Con un giro, volvió a dirigirse hacia donde estaba realizando el ritual, levantando el arma, con una expresión seria, decidida. Sus manos aferraron la daga de lirio firmemente, como si fuese conocida ya para él.
—¿Llenando el mundo de demonios y destrozándolo, Solas? — le cuestionó Varric, con sarcasmo, negando ligeramente con la cabeza, sin creerse las palabras que salían de la boca de su antiguo amigo elfo.
—He tomado precauciones para minimizar el daño, Varric —contestó Solas, indiferente, mientras sus ojos no dejaban de moverse, mirando la brecha que estaba causando en el Velo, como si de un puzzle sin resolver se tratase, encajando las piezas en su mente.
— ¿Minimizar el…? — Varric se atragantó con sus palabras, incrédulo. Aferrando a Bianca, le gritó— ¡Hay gente muriendo ahora mismo, Solas!
Sin otra opción, apuntó a Bianca hacia su viejo amigo. Su rostro contenía determinación, pero Lavellan podía ver algo de desesperación también.
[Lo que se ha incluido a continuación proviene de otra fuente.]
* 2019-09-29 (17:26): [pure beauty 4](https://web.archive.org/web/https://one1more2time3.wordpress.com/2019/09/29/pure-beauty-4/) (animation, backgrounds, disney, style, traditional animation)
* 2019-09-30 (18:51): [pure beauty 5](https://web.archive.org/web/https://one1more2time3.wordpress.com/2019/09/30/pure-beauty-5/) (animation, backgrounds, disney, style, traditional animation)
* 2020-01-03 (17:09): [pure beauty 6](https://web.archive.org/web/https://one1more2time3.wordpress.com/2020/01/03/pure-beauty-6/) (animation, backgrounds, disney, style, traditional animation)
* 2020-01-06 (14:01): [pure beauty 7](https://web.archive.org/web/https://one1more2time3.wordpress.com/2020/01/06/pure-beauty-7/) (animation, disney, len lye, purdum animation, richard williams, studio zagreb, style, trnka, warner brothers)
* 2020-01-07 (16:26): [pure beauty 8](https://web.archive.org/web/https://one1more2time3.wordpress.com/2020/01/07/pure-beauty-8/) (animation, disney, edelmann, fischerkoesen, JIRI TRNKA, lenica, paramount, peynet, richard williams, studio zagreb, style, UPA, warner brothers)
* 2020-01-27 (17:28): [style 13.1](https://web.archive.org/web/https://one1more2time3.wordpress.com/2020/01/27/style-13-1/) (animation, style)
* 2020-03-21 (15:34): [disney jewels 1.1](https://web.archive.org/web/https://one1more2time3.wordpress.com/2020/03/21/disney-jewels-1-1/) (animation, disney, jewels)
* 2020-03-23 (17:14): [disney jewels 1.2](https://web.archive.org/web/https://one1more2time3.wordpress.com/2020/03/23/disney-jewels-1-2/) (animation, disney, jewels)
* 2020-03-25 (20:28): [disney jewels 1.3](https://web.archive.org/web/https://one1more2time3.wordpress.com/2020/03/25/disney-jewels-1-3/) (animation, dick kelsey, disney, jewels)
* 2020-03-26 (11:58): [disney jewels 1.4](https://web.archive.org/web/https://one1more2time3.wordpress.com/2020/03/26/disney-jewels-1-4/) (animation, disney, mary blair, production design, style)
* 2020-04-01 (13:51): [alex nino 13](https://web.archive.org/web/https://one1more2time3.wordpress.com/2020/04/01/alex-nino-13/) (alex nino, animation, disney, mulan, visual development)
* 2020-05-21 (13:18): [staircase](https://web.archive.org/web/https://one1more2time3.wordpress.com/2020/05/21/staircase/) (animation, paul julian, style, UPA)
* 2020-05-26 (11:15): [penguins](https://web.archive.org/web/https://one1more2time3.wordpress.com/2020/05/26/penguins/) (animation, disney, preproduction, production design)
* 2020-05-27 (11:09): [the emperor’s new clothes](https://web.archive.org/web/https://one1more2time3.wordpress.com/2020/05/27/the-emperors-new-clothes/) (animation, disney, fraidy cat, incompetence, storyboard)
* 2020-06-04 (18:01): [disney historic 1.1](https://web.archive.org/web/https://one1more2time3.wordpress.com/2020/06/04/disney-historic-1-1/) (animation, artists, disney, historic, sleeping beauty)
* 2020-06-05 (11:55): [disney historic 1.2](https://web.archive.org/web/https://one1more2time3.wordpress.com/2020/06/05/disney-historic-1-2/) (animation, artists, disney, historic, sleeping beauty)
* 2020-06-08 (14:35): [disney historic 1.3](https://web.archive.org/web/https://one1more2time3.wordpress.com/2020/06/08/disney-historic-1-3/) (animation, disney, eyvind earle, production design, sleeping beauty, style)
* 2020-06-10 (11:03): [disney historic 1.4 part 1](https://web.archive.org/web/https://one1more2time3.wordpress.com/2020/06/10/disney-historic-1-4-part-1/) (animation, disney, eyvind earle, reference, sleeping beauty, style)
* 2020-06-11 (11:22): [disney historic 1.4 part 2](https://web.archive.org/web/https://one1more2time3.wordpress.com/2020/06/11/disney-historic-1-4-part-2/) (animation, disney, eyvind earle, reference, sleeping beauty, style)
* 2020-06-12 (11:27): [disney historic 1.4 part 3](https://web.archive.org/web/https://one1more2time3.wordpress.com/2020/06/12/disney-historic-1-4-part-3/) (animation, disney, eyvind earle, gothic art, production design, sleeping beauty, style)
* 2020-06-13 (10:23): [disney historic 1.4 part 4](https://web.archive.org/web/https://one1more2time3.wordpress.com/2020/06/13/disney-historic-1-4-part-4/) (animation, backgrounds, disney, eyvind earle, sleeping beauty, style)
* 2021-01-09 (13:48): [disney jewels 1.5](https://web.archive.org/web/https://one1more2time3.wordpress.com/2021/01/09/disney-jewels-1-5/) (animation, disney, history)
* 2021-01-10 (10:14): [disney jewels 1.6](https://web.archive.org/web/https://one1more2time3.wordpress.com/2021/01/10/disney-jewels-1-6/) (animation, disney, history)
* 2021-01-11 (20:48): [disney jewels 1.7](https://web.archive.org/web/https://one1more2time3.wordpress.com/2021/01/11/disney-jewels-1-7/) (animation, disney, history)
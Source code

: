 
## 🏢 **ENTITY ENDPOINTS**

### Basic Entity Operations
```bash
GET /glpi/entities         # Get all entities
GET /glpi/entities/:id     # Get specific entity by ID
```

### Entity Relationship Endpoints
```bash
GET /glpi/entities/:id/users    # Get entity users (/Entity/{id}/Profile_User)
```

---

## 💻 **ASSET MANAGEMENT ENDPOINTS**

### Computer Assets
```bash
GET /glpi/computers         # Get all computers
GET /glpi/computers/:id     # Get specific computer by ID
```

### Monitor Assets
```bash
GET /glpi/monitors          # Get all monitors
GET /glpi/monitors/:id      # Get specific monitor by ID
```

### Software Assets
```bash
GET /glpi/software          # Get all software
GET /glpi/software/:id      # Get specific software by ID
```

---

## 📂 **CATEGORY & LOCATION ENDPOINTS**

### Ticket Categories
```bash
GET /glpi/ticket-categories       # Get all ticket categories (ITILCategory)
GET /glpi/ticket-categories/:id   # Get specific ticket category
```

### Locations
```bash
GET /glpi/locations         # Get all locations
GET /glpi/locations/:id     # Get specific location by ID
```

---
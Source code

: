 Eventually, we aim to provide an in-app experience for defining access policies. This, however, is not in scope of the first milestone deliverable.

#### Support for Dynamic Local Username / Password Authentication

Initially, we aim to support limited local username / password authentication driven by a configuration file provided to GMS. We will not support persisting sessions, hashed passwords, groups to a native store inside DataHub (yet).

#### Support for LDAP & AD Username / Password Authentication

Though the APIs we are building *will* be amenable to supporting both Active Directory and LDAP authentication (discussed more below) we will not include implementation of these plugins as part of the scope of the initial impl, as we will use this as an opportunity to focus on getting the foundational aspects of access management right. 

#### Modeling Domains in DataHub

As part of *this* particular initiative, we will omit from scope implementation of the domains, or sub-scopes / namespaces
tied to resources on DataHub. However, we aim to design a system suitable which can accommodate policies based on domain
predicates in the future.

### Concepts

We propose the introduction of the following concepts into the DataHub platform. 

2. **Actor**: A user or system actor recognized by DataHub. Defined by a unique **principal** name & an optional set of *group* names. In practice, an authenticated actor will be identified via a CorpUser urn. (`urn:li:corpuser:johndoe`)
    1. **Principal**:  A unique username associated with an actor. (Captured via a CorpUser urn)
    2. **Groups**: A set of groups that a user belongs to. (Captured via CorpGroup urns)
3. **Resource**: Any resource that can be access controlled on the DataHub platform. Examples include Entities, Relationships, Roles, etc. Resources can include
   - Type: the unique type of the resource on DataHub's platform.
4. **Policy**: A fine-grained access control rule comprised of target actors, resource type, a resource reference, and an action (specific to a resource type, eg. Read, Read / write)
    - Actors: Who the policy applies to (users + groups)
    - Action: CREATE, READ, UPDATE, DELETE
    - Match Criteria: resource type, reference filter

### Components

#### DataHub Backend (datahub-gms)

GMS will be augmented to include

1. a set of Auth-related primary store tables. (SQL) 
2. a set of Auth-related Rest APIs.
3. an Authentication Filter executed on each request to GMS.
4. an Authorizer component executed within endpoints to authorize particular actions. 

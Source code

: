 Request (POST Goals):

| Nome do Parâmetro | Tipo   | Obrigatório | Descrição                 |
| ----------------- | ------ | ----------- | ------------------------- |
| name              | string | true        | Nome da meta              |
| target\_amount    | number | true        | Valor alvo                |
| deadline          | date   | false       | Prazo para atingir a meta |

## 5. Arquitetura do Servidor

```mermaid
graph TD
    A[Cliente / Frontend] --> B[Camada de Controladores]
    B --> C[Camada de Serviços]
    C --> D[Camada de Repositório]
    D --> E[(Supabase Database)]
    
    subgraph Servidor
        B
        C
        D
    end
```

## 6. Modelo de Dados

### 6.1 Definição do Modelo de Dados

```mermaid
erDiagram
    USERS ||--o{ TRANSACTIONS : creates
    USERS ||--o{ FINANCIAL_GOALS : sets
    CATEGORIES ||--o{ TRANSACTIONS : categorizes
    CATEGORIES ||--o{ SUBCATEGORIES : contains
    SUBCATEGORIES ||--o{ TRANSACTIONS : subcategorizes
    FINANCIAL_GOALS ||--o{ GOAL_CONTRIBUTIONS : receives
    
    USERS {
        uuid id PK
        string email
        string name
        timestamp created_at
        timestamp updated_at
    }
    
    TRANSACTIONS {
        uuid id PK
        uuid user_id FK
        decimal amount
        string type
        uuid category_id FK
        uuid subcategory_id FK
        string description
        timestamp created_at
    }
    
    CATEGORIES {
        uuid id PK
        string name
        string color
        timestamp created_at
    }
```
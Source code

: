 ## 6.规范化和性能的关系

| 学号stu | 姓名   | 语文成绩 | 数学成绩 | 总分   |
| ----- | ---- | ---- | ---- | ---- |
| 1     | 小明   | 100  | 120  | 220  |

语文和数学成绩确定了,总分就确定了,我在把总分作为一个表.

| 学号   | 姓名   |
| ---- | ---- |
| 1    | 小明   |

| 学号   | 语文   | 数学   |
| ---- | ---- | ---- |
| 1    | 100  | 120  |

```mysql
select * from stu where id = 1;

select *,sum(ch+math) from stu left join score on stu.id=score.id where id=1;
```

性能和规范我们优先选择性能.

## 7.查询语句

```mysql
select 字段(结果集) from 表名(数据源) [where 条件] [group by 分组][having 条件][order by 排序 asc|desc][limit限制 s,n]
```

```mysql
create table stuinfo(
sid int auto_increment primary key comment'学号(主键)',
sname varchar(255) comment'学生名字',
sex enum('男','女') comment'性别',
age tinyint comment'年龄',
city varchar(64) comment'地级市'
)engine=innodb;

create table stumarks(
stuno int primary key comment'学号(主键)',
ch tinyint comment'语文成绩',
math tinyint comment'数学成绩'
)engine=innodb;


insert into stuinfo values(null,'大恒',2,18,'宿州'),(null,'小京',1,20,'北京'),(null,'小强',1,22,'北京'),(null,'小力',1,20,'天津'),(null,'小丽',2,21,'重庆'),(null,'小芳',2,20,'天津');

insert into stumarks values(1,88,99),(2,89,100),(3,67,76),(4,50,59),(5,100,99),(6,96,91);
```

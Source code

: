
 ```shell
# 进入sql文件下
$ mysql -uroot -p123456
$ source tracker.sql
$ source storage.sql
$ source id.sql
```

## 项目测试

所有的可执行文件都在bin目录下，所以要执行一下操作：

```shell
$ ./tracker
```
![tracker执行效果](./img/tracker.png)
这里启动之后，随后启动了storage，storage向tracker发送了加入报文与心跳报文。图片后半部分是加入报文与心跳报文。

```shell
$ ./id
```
Tragó saliva al apuntar de mejor manera a Solas, sus ojos entrecerrándose.
—Tienes que escucharme, maldita sea —le suplicó, con la angustia reflejada en su voz.
Solas se giró lentamente hacia él, bajando las manos y la daga, con la mandíbula tensa, apretando los dientes, con molestia en sus ojos al clavarlos en el enano. Varric tensó el agarre de Bianca, al ver su expresión, pero no retrocedió.
—Por favor —volvió a suplicarle, esta vez casi en un susurro, que por poco no escucha la elfa.
Lavellan retuvo el aire desde donde estaba observando. Vio como los ojos de Solas se iluminaron, de verde, con la magia antigua fluyendo de ellos, anticipando lo que iba a pasar. Lavellan sostuvo el aire, con angustia.
No, no, no. Varric. Sal de ahí.
Se quedó congelada en el sitio, como si sus pies no supiesen como era andar, con un profundo miedo. De repente, tras un momento de tensión, Solas emitió un gruñido, casi un rugido y arrebató de las manos de Varric a Bianca, destrozándola y haciendo que cayese al piso, desparramándose en trozos. Varric se tambaleó, ligeramente, al ver su ballesta rota, cerrando los ojos por un momento, con dolor.
Lavellan jadeó, angustiada. Bianca, la ballesta de Varric, quedó inservible, sin reparación posible ante tal destrozo. La querida ballesta del enano, que le venía acompañándolo desde siempre, como su fiel compañera. Solas lo miró, fríamente, pero una sombra cruzó su rostro, como si se arrepintiese de haberlo hecho. Entonces, apretó la daga, sus nudillos poniéndose blancos de la presión. Inspiró, cogiendo aire, y mirando hacia otro lado, con la tez sombría.
—Muere gente todos los días, Varric —le dijo al enano, firme. Se giró hacia el ritual, volviendo a alzar ese arma, mortal para su mundo. Y habló, con la frialdad de un dios que sabía lo que tenía que hacer.
Como Fen'harel, no como Solas.
—Es ley de vida — declaró, autoritario, como el dios élfico que era.
Y, con esas palabras, Lavellan supo que no podía esperar más.
Supo que no había más remedio que pararlo, fuese como fuese, antes de que su mundo cayese, con él como su ejecutor.